A man with staid mommy issues and a fetish for birds should remind anyone of the iconic character of Norman Bates, but Norman Bates isn’t the subject of Academy Award nominated director Bennett Miller’s new film. A grey-haired Steve Carell with a prosthetic nose, that could possibly double for a bird’s beak considering how enormous and obvious it is, is John du Pont, heir to the wealthy du Pont fortune.

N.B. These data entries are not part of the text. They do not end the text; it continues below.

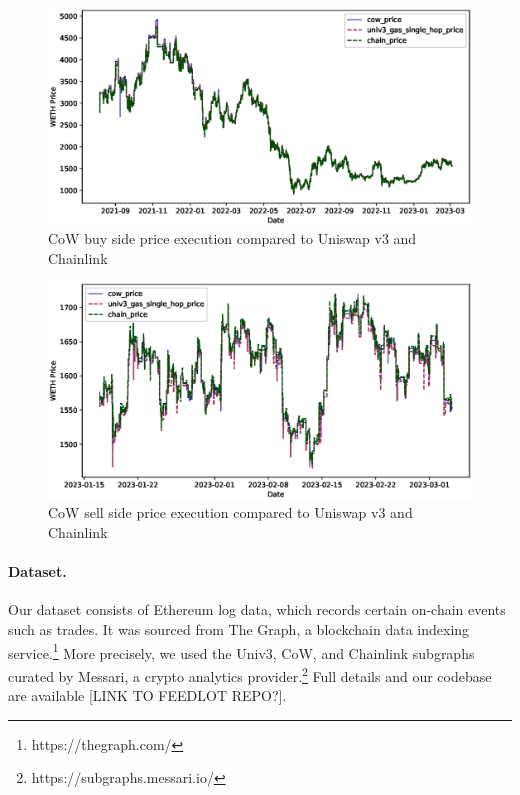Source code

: \documentclass[a4paper,10pt]{article}
\theoremstyle{remark}
\begin{document}
\begin{figure}
  \begin{center} 
    \includegraphics[width=\textwidth * \real{0.7}]{diagrams/weth_buy_line.eps}
    \caption{CoW buy side price execution compared to Uniswap v3 and Chainlink}
  \end{center}
\end{figure}

\begin{figure}
  \begin{center} 
    \includegraphics[width=\textwidth * \real{0.7}]{diagrams/weth_sell_line.eps}
    \caption{CoW sell side price execution compared to Uniswap v3 and Chainlink}
  \end{center}
\end{figure}





\paragraph{Dataset.} Our dataset consists of Ethereum log data, which records certain on-chain events such as trades. It was sourced from The Graph, a blockchain data indexing service.\footnote{https://thegraph.com/}
%
More precisely, we used the Univ3, CoW, and Chainlink subgraphs curated by Messari, a crypto analytics provider.\footnote{https://subgraphs.messari.io/}
%
Full details and our codebase are available [LINK TO FEEDLOT REPO?].
\end{document}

John du Pont fancies himself as a patriot who believes that America has lost his way and shortly after the 1984 Olympics in Los Angeles, he makes contact with Mark Schultz, played by Channing Tatum, and offers him a remarkable opportunity; du Pont requests that Mark and his brother Dave, played by Academy Award nominee Mark Ruffalo, move to the du Pont estate and utilize the new state-of-the-art facility to train American wrestlers to represent the United States at the 1988 Olympics in Seoul. Mark sees it as a chance to finally step out of his brother’s shadow and accepts the offer, while his brother declines on account of spending time with his family.
The film Foxcatcher sheds light on the circumstances that led to tragedy shortly after the games in Seoul and the relationship between these three figures. Unfortunately, Bennett Miller’s latest film is undoubtedly his weakest to date and I came away very disappointed.
Granted, this film does fulfill its promise regarding Carell and Tatum’s performances, both do give their best acting performances to date, but I simply found the entire movie remarkably overrated on account of the tedious pacing of the action, Greig Fraser’s cinematography was rather banal outside of the still-shots of the Pennsylvania landscape, also there was no-screen cohesion between the lead actors; there is tension between Tatum and Carell because the audience knows that something is going to happen between these two but when it does it doesn’t really come as a surprise. This is a tragedy, so going in it was palpable that someone was going to die, the Foxcatcher incident occurred before my time, so I knew that du Pont was going to do something wrong and it was a movie that you kind of didn’t want to see coming but it did; this was a movie without surprise honestly.
Steve Carell’s transformation into John du Pont is admirable and he clearly demonstrates that he truly went to great lengths in order to emulate du Pont from the look to the actions, du Pont looks like a man who silently struggles to breathe which is ironic because that prosthetic nose is huge, but considering that it is Steve Carell, a veteran comic actor and comedian, I couldn’t take this performance seriously. I’ve been hearing that he is a shoe-in for an Oscar nomination for this role, but coming out of the screening I thought about how this was a change for his career and he can attempt to try dark roles and different characters, but I didn’t really get on board with the possibility that he could be up for Oscar contention after seeing Foxcatcher; he went to great lengths to be transformative, but the performance was not authentically his.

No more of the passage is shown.